For the six months that the bullet remained inside his head, Hasan, who was a student at that time, had severe headaches, and swelling on his left side. A surgery saved him and pulled out the bullet, letting him live a normal life. “People who fire don’t realise that their celebratory firing can actually result in grief for others. I have kept the bullet as a reminder for myself and to discourage those who use guns.”

With a majority of aerial firing incidents resulting in head injuries, senior police officer Amir Farooqi said that bullets fired at 45 degrees angle into the air have a lesser chance of damage. “Aerial firing does not remain aerial all the time as the bullets can strike others by bouncing back from walls and floors.”

Other than deaths commonly happening due to such firing, a survivor can suffer from paralysis attack or epilepsy, says a neurosurgeon of the JPMC, Professor A Sattar M Hashim.

According to the Human Rights Commission of Pakistan, around 81 men, women, and children were killed by stray bullets in 2013 in Karachi, the city that takes the lead in aerial firing under different pretexts.

Where it all began

An old tradition of Pathans to fire into the air on joyous occasions penetrated Karachi in the 1960s, says a senior journalist. “I remember that when Gohar Ayub won the elections beating Fatima Jinnah, rallies were taken out throughout the city as men fired in the air,” he says.

Over the years, the trend of aerial firing on chand raats, New Year’s Eve, Independence Day and now Shab-e-Baarat has gotten stronger.
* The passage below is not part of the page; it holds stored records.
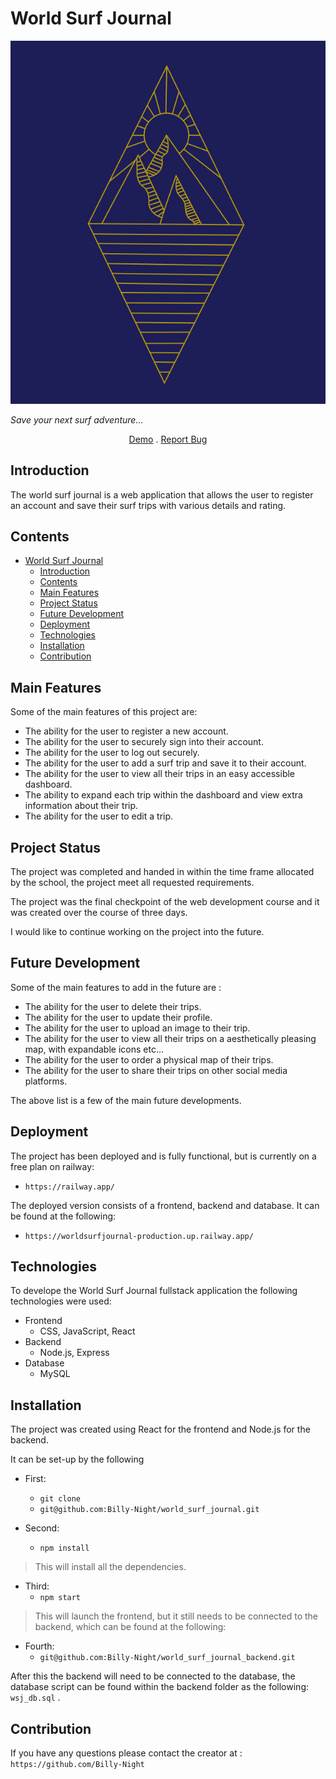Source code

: # World Surf Journal

<p align="center">
 <img src="https://github.com/Billy-Night/world_surf_journal/blob/main/src/assets/logo1.png" alt="world surf logo" />
</p>

 *Save your next surf adventure...*
 
 <p align="center">
  <a href="https://world-surf-journal-api.up.railway.app/">Demo</a> . 
  <a href="https://github.com/Billy-Night/world_surf_journal/issues">Report Bug</a>
 </p>

## Introduction

The world surf journal is a web application that allows the user to register an account and save their surf trips with various details and rating. 

## Contents

- [World Surf Journal](#world-surf-journal)
  - [Introduction](#introduction)
  - [Contents](#contents)
  - [Main Features](#main-features)
  - [Project Status](#project-status)
  - [Future Development](#future-development)
  - [Deployment](#deployment)
  - [Technologies](#technologies)
  - [Installation](#installation)
  - [Contribution](#contribution)

## Main Features 
Some of the main features of this project are:
 - The ability for the user to register a new account.
 - The ability for the user to securely sign into their account.
 - The ability for the user to log out securely.
 - The ability for the user to add a surf trip and save it to their account.
 - The ability for the user to view all their trips in an easy accessible dashboard.
 - The ability to expand each trip within the dashboard and view extra information about their trip.
 - The ability for the user to edit a trip.

## Project Status 
The project was completed and handed in within the time frame allocated by the school, the project meet all requested requirements.

The project was the final checkpoint of the web development course and it was created over the course of three days.

I would like to continue working on the project into the future.

## Future Development
Some of the main features to add in the future are :
 - The ability for the user to delete their trips.
 - The ability for the user to update their profile.
 - The ability for the user to upload an image to their trip.
 - The ability for the user to view all their trips on a aesthetically pleasing map, with expandable icons etc...
 - The ability for the user to order a physical map of their trips.
 - The ability for the user to share their trips on other social media platforms.

The above list is a few of the main future developments.

## Deployment
The project has been deployed and is fully functional, but is currently on a free plan on railway:
 - `https://railway.app/`

The deployed version consists of a frontend, backend and database. It can be found at the following:

- `https://worldsurfjournal-production.up.railway.app/`

## Technologies

To develope the World Surf Journal fullstack application the following technologies were used:

 - Frontend
   - CSS, JavaScript, React
 - Backend
   - Node.js, Express
 - Database
   - MySQL

## Installation 

The project was created using React for the frontend and Node.js for the backend.

It can be set-up by the following 

 - First:
    - ``` git clone ```
    - ``` git@github.com:Billy-Night/world_surf_journal.git ```

  - Second: 
    - ``` npm install ```

> This will install all the dependencies.
  - Third:
    - ``` npm start ```

> This will launch the frontend, but it still needs to be connected to the backend, which can be found at the following:
  - Fourth:
    - `git@github.com:Billy-Night/world_surf_journal_backend.git`

After this the backend will need to be connected to the database, the database script can be found within the backend folder as the following: `wsj_db.sql` .

## Contribution
If you have any questions please contact the creator at :
`https://github.com/Billy-Night`
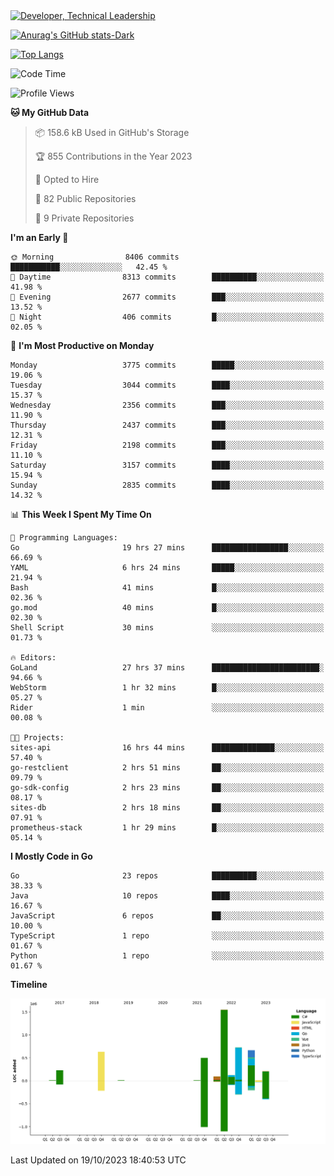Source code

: <div>
  <a href="https://www.linkedin.com/in/arielpineiro/" target="_blank" rel="nofollow noopener noreferrer">
    <img src="https://img.shields.io/badge/-LinkedIn-%230077B5?style=for-the-badge&logo=linkedin&logoColor=white" alt="Developer, Technical Leadership" title="Ariel Piñeiro">
  </a>
</div>

[![Anurag's GitHub stats-Dark](https://github-readme-stats.vercel.app/api?username=arielsrv&show_icons=true&theme=dark#gh-dark-mode-only)](https://github.com/anuraghazra/github-readme-stats#gh-dark-mode-only)

[![Top Langs](https://github-readme-stats.vercel.app/api/top-langs/?username=arielsrv&layout=compact&langs_count=10&theme=dark#gh-dark-mode-only)](https://github.com/anuraghazra/github-readme-stats&theme=dark#gh-dark-mode-only)

<!--START_SECTION:waka-->
![Code Time](http://img.shields.io/badge/Code%20Time-171%20hrs%2051%20mins-blue)

![Profile Views](http://img.shields.io/badge/Profile%20Views-1-blue)

**🐱 My GitHub Data** 

> 📦 158.6 kB Used in GitHub's Storage 
 > 
> 🏆 855 Contributions in the Year 2023
 > 
> 💼 Opted to Hire
 > 
> 📜 82 Public Repositories 
 > 
> 🔑 9 Private Repositories 
 > 
**I'm an Early 🐤** 

```text
🌞 Morning                8406 commits        ███████████░░░░░░░░░░░░░░   42.45 % 
🌆 Daytime                8313 commits        ██████████░░░░░░░░░░░░░░░   41.98 % 
🌃 Evening                2677 commits        ███░░░░░░░░░░░░░░░░░░░░░░   13.52 % 
🌙 Night                  406 commits         █░░░░░░░░░░░░░░░░░░░░░░░░   02.05 % 
```
📅 **I'm Most Productive on Monday** 

```text
Monday                   3775 commits        █████░░░░░░░░░░░░░░░░░░░░   19.06 % 
Tuesday                  3044 commits        ████░░░░░░░░░░░░░░░░░░░░░   15.37 % 
Wednesday                2356 commits        ███░░░░░░░░░░░░░░░░░░░░░░   11.90 % 
Thursday                 2437 commits        ███░░░░░░░░░░░░░░░░░░░░░░   12.31 % 
Friday                   2198 commits        ███░░░░░░░░░░░░░░░░░░░░░░   11.10 % 
Saturday                 3157 commits        ████░░░░░░░░░░░░░░░░░░░░░   15.94 % 
Sunday                   2835 commits        ████░░░░░░░░░░░░░░░░░░░░░   14.32 % 
```


📊 **This Week I Spent My Time On** 

```text
💬 Programming Languages: 
Go                       19 hrs 27 mins      █████████████████░░░░░░░░   66.69 % 
YAML                     6 hrs 24 mins       █████░░░░░░░░░░░░░░░░░░░░   21.94 % 
Bash                     41 mins             █░░░░░░░░░░░░░░░░░░░░░░░░   02.36 % 
go.mod                   40 mins             █░░░░░░░░░░░░░░░░░░░░░░░░   02.30 % 
Shell Script             30 mins             ░░░░░░░░░░░░░░░░░░░░░░░░░   01.73 % 

🔥 Editors: 
GoLand                   27 hrs 37 mins      ████████████████████████░   94.66 % 
WebStorm                 1 hr 32 mins        █░░░░░░░░░░░░░░░░░░░░░░░░   05.27 % 
Rider                    1 min               ░░░░░░░░░░░░░░░░░░░░░░░░░   00.08 % 

🐱‍💻 Projects: 
sites-api                16 hrs 44 mins      ██████████████░░░░░░░░░░░   57.40 % 
go-restclient            2 hrs 51 mins       ██░░░░░░░░░░░░░░░░░░░░░░░   09.79 % 
go-sdk-config            2 hrs 23 mins       ██░░░░░░░░░░░░░░░░░░░░░░░   08.17 % 
sites-db                 2 hrs 18 mins       ██░░░░░░░░░░░░░░░░░░░░░░░   07.91 % 
prometheus-stack         1 hr 29 mins        █░░░░░░░░░░░░░░░░░░░░░░░░   05.14 % 
```

**I Mostly Code in Go** 

```text
Go                       23 repos            ██████████░░░░░░░░░░░░░░░   38.33 % 
Java                     10 repos            ████░░░░░░░░░░░░░░░░░░░░░   16.67 % 
JavaScript               6 repos             ██░░░░░░░░░░░░░░░░░░░░░░░   10.00 % 
TypeScript               1 repo              ░░░░░░░░░░░░░░░░░░░░░░░░░   01.67 % 
Python                   1 repo              ░░░░░░░░░░░░░░░░░░░░░░░░░   01.67 % 
```



**Timeline**

![Lines of Code chart](https://raw.githubusercontent.com/arielsrv/arielsrv/main/assets/bar_graph.png)


 Last Updated on 19/10/2023 18:40:53 UTC
<!--END_SECTION:waka-->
Today, political activists and criminals also indulge in aerial firing to cause panic in localities, force shopkeepers to pull down their shutters and scare residents to stay indoors.

Unlawful celebration

Cases of aerial firing can be registered under section 337 (H) (II) of the Pakistan Penal Code for a negligent act of endangering lives, but with only three months imprisonment, and an undefined fine.  In severe conditions, cases can also be lodged under the Anti Terrorism Act, said Farooqi.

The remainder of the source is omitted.